We all know from DevOps blameless retrospective wisdom that there is no such thing as a single “root cause.” One of the most common root causes people like to assign blame to is “human error”. Not to mince words, this is usually political, buck-passing CYA of the highest order.
I just read a great article on the recent U.S. Navy ship collision issues I wanted to pass on. If you have been keeping up with the news, there has been a rash of Navy ships colliding with other ships causing fatalities. When you go Google it up, you see a whole bunch of “Navy attributes it to human error…”
But now go read this article, Something’s Wrong In The Surface Fleet And We’re Not Talking About It. It’s written by Capt. Michael Junge, an experienced Naval officer. The TL;DR is that you can say “human error” all you want, fire someone, and call it case closed, but these accidents are a systemic amount of understaffing of Naval surface ships and massive undertraining and maintenance that is a leading indicator of even worse to come should an actual wartime deployment be necessary.

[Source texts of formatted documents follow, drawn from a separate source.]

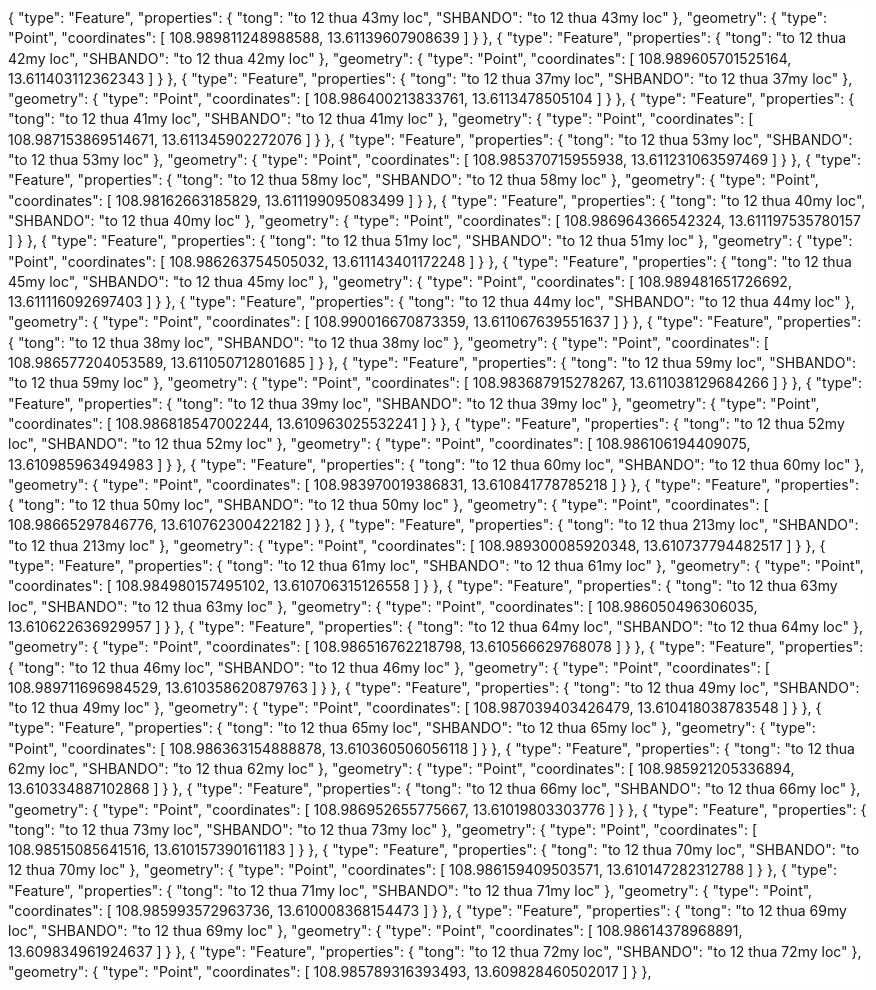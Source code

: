 { "type": "Feature", "properties": { "tong": "to 12 thua 43my loc", "SHBANDO": "to 12 thua 43my loc" }, "geometry": { "type": "Point", "coordinates": [ 108.989811248988588, 13.61139607908639 ] } },
{ "type": "Feature", "properties": { "tong": "to 12 thua 42my loc", "SHBANDO": "to 12 thua 42my loc" }, "geometry": { "type": "Point", "coordinates": [ 108.989605701525164, 13.611403112362343 ] } },
{ "type": "Feature", "properties": { "tong": "to 12 thua 37my loc", "SHBANDO": "to 12 thua 37my loc" }, "geometry": { "type": "Point", "coordinates": [ 108.986400213833761, 13.6113478505104 ] } },
{ "type": "Feature", "properties": { "tong": "to 12 thua 41my loc", "SHBANDO": "to 12 thua 41my loc" }, "geometry": { "type": "Point", "coordinates": [ 108.987153869514671, 13.611345902272076 ] } },
{ "type": "Feature", "properties": { "tong": "to 12 thua 53my loc", "SHBANDO": "to 12 thua 53my loc" }, "geometry": { "type": "Point", "coordinates": [ 108.985370715955938, 13.611231063597469 ] } },
{ "type": "Feature", "properties": { "tong": "to 12 thua 58my loc", "SHBANDO": "to 12 thua 58my loc" }, "geometry": { "type": "Point", "coordinates": [ 108.98162663185829, 13.611199095083499 ] } },
{ "type": "Feature", "properties": { "tong": "to 12 thua 40my loc", "SHBANDO": "to 12 thua 40my loc" }, "geometry": { "type": "Point", "coordinates": [ 108.986964366542324, 13.611197535780157 ] } },
{ "type": "Feature", "properties": { "tong": "to 12 thua 51my loc", "SHBANDO": "to 12 thua 51my loc" }, "geometry": { "type": "Point", "coordinates": [ 108.986263754505032, 13.611143401172248 ] } },
{ "type": "Feature", "properties": { "tong": "to 12 thua 45my loc", "SHBANDO": "to 12 thua 45my loc" }, "geometry": { "type": "Point", "coordinates": [ 108.989481651726692, 13.611116092697403 ] } },
{ "type": "Feature", "properties": { "tong": "to 12 thua 44my loc", "SHBANDO": "to 12 thua 44my loc" }, "geometry": { "type": "Point", "coordinates": [ 108.990016670873359, 13.611067639551637 ] } },
{ "type": "Feature", "properties": { "tong": "to 12 thua 38my loc", "SHBANDO": "to 12 thua 38my loc" }, "geometry": { "type": "Point", "coordinates": [ 108.986577204053589, 13.611050712801685 ] } },
{ "type": "Feature", "properties": { "tong": "to 12 thua 59my loc", "SHBANDO": "to 12 thua 59my loc" }, "geometry": { "type": "Point", "coordinates": [ 108.983687915278267, 13.611038129684266 ] } },
{ "type": "Feature", "properties": { "tong": "to 12 thua 39my loc", "SHBANDO": "to 12 thua 39my loc" }, "geometry": { "type": "Point", "coordinates": [ 108.986818547002244, 13.610963025532241 ] } },
{ "type": "Feature", "properties": { "tong": "to 12 thua 52my loc", "SHBANDO": "to 12 thua 52my loc" }, "geometry": { "type": "Point", "coordinates": [ 108.986106194409075, 13.610985963494983 ] } },
{ "type": "Feature", "properties": { "tong": "to 12 thua 60my loc", "SHBANDO": "to 12 thua 60my loc" }, "geometry": { "type": "Point", "coordinates": [ 108.983970019386831, 13.610841778785218 ] } },
{ "type": "Feature", "properties": { "tong": "to 12 thua 50my loc", "SHBANDO": "to 12 thua 50my loc" }, "geometry": { "type": "Point", "coordinates": [ 108.98665297846776, 13.610762300422182 ] } },
{ "type": "Feature", "properties": { "tong": "to 12 thua 213my loc", "SHBANDO": "to 12 thua 213my loc" }, "geometry": { "type": "Point", "coordinates": [ 108.989300085920348, 13.610737794482517 ] } },
{ "type": "Feature", "properties": { "tong": "to 12 thua 61my loc", "SHBANDO": "to 12 thua 61my loc" }, "geometry": { "type": "Point", "coordinates": [ 108.984980157495102, 13.610706315126558 ] } },
{ "type": "Feature", "properties": { "tong": "to 12 thua 63my loc", "SHBANDO": "to 12 thua 63my loc" }, "geometry": { "type": "Point", "coordinates": [ 108.986050496306035, 13.610622636929957 ] } },
{ "type": "Feature", "properties": { "tong": "to 12 thua 64my loc", "SHBANDO": "to 12 thua 64my loc" }, "geometry": { "type": "Point", "coordinates": [ 108.986516762218798, 13.610566629768078 ] } },
{ "type": "Feature", "properties": { "tong": "to 12 thua 46my loc", "SHBANDO": "to 12 thua 46my loc" }, "geometry": { "type": "Point", "coordinates": [ 108.989711696984529, 13.610358620879763 ] } },
{ "type": "Feature", "properties": { "tong": "to 12 thua 49my loc", "SHBANDO": "to 12 thua 49my loc" }, "geometry": { "type": "Point", "coordinates": [ 108.987039403426479, 13.610418038783548 ] } },
{ "type": "Feature", "properties": { "tong": "to 12 thua 65my loc", "SHBANDO": "to 12 thua 65my loc" }, "geometry": { "type": "Point", "coordinates": [ 108.986363154888878, 13.610360506056118 ] } },
{ "type": "Feature", "properties": { "tong": "to 12 thua 62my loc", "SHBANDO": "to 12 thua 62my loc" }, "geometry": { "type": "Point", "coordinates": [ 108.985921205336894, 13.610334887102868 ] } },
{ "type": "Feature", "properties": { "tong": "to 12 thua 66my loc", "SHBANDO": "to 12 thua 66my loc" }, "geometry": { "type": "Point", "coordinates": [ 108.986952655775667, 13.61019803303776 ] } },
{ "type": "Feature", "properties": { "tong": "to 12 thua 73my loc", "SHBANDO": "to 12 thua 73my loc" }, "geometry": { "type": "Point", "coordinates": [ 108.98515085641516, 13.610157390161183 ] } },
{ "type": "Feature", "properties": { "tong": "to 12 thua 70my loc", "SHBANDO": "to 12 thua 70my loc" }, "geometry": { "type": "Point", "coordinates": [ 108.986159409503571, 13.610147282312788 ] } },
{ "type": "Feature", "properties": { "tong": "to 12 thua 71my loc", "SHBANDO": "to 12 thua 71my loc" }, "geometry": { "type": "Point", "coordinates": [ 108.985993572963736, 13.610008368154473 ] } },
{ "type": "Feature", "properties": { "tong": "to 12 thua 69my loc", "SHBANDO": "to 12 thua 69my loc" }, "geometry": { "type": "Point", "coordinates": [ 108.98614378968891, 13.609834961924637 ] } },
{ "type": "Feature", "properties": { "tong": "to 12 thua 72my loc", "SHBANDO": "to 12 thua 72my loc" }, "geometry": { "type": "Point", "coordinates": [ 108.985789316393493, 13.609828460502017 ] } },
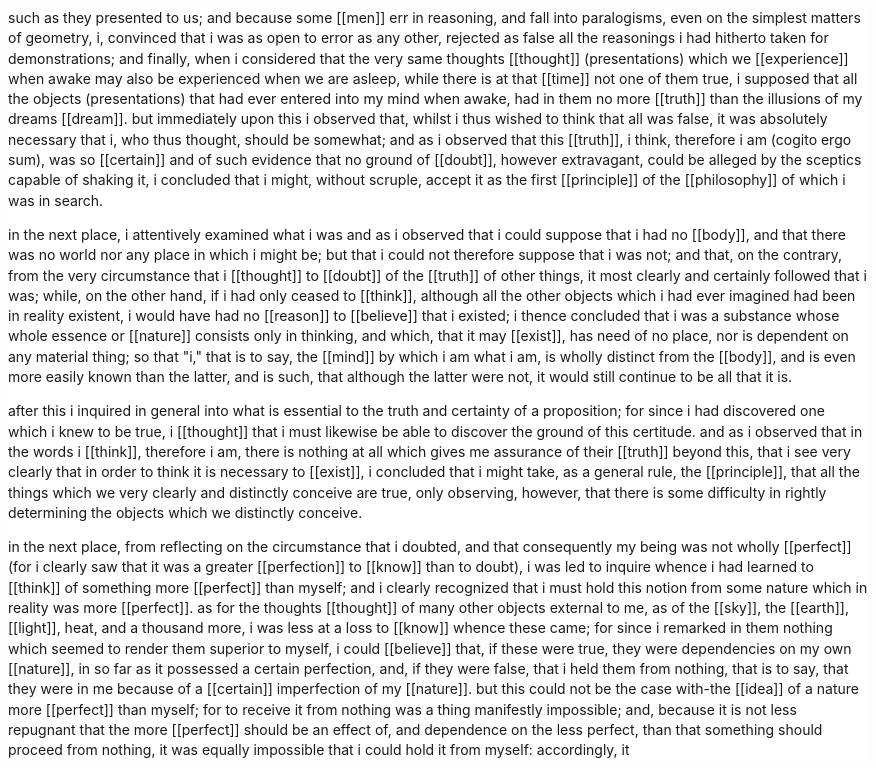 such as they presented to us; and because some [[men]] err in reasoning,
and fall into paralogisms, even on the simplest matters of geometry, i,
convinced that i was as open to error as any other, rejected as false
all the reasonings i had hitherto taken for demonstrations; and
finally, when i considered that the very same thoughts [[thought]] (presentations)
which we [[experience]] when awake may also be experienced when we are
asleep, while there is at that [[time]] not one of them true, i supposed
that all the objects (presentations) that had ever entered into my mind
when awake, had in them no more [[truth]] than the illusions of my dreams [[dream]].
but immediately upon this i observed that, whilst i thus wished to
think that all was false, it was absolutely necessary that i, who thus
thought, should be somewhat; and as i observed that this [[truth]], i
think, therefore i am (cogito ergo sum), was so [[certain]] and of such
evidence that no ground of [[doubt]], however extravagant, could be alleged
by the sceptics capable of shaking it, i concluded that i might,
without scruple, accept it as the first [[principle]] of the [[philosophy]] of
which i was in search.

in the next place, i attentively examined what i was and as i observed
that i could suppose that i had no [[body]], and that there was no world
nor any place in which i might be; but that i could not therefore
suppose that i was not; and that, on the contrary, from the very
circumstance that i [[thought]] to [[doubt]] of the [[truth]] of other things, it
most clearly and certainly followed that i was; while, on the other
hand, if i had only ceased to [[think]], although all the other objects
which i had ever imagined had been in reality existent, i would have
had no [[reason]] to [[believe]] that i existed; i thence concluded that i was
a substance whose whole essence or [[nature]] consists only in thinking,
and which, that it may [[exist]], has need of no place, nor is dependent on
any material thing; so that "i," that is to say, the [[mind]] by which i am
what i am, is wholly distinct from the [[body]], and is  even more easily
known than the latter, and is such, that although the latter were not,
it would still continue to be all that it is.

after this i inquired in general into what is essential to the truth
and certainty of a proposition; for since i had discovered one which i
knew to be true, i [[thought]] that i must likewise be able to discover the
ground of this certitude.  and as i observed that in the words i [[think]],
therefore i am, there is nothing at all which gives me assurance of
their [[truth]] beyond this, that i see very clearly that in order to think
it is necessary to [[exist]], i concluded that i might take, as a general
rule, the [[principle]], that all the things which we very clearly and
distinctly conceive are true, only observing, however, that there is
some difficulty in rightly determining the objects which we distinctly
conceive.

in the next place, from reflecting on the circumstance that i doubted,
and that consequently my being was not wholly [[perfect]] (for i clearly
saw that it was a greater [[perfection]] to [[know]] than to doubt), i was led
to inquire whence i had learned to [[think]] of something more [[perfect]] than
myself; and i clearly recognized that i must hold this notion from some
nature which in reality was more [[perfect]].  as for the thoughts [[thought]] of many
other objects external to me, as of the [[sky]], the [[earth]], [[light]], heat,
and a thousand more, i was less at a loss to [[know]] whence these came;
for since i remarked in them nothing which seemed to render them
superior to myself, i could [[believe]] that, if these were true, they were
dependencies on my own [[nature]], in so far as it possessed a certain
perfection, and, if they were false, that i held them from nothing,
that is to say, that they were in me because of a [[certain]] imperfection
of my [[nature]].  but this could not be the case with-the [[idea]] of a nature
more [[perfect]] than myself; for to receive it from nothing was a thing
manifestly impossible; and, because it is not less repugnant that the
more [[perfect]] should be an effect of, and dependence on the less
perfect, than that something should proceed from nothing, it was
equally impossible that i could hold it from myself: accordingly, it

Even in engineering, we are tempted to push the problem down onto the person that made a mistake. Fully engaging with the system that caused the need for the action that caused the mistake, the lack of validation that makes mistakes possible, and so on is hard thinkin’. It is threatening when people point out flaws in processes and systems and code you had a hand in. But the only way to actually improve your situation is to soberly assess what the actual contributors to issues are, and work towards fixing them.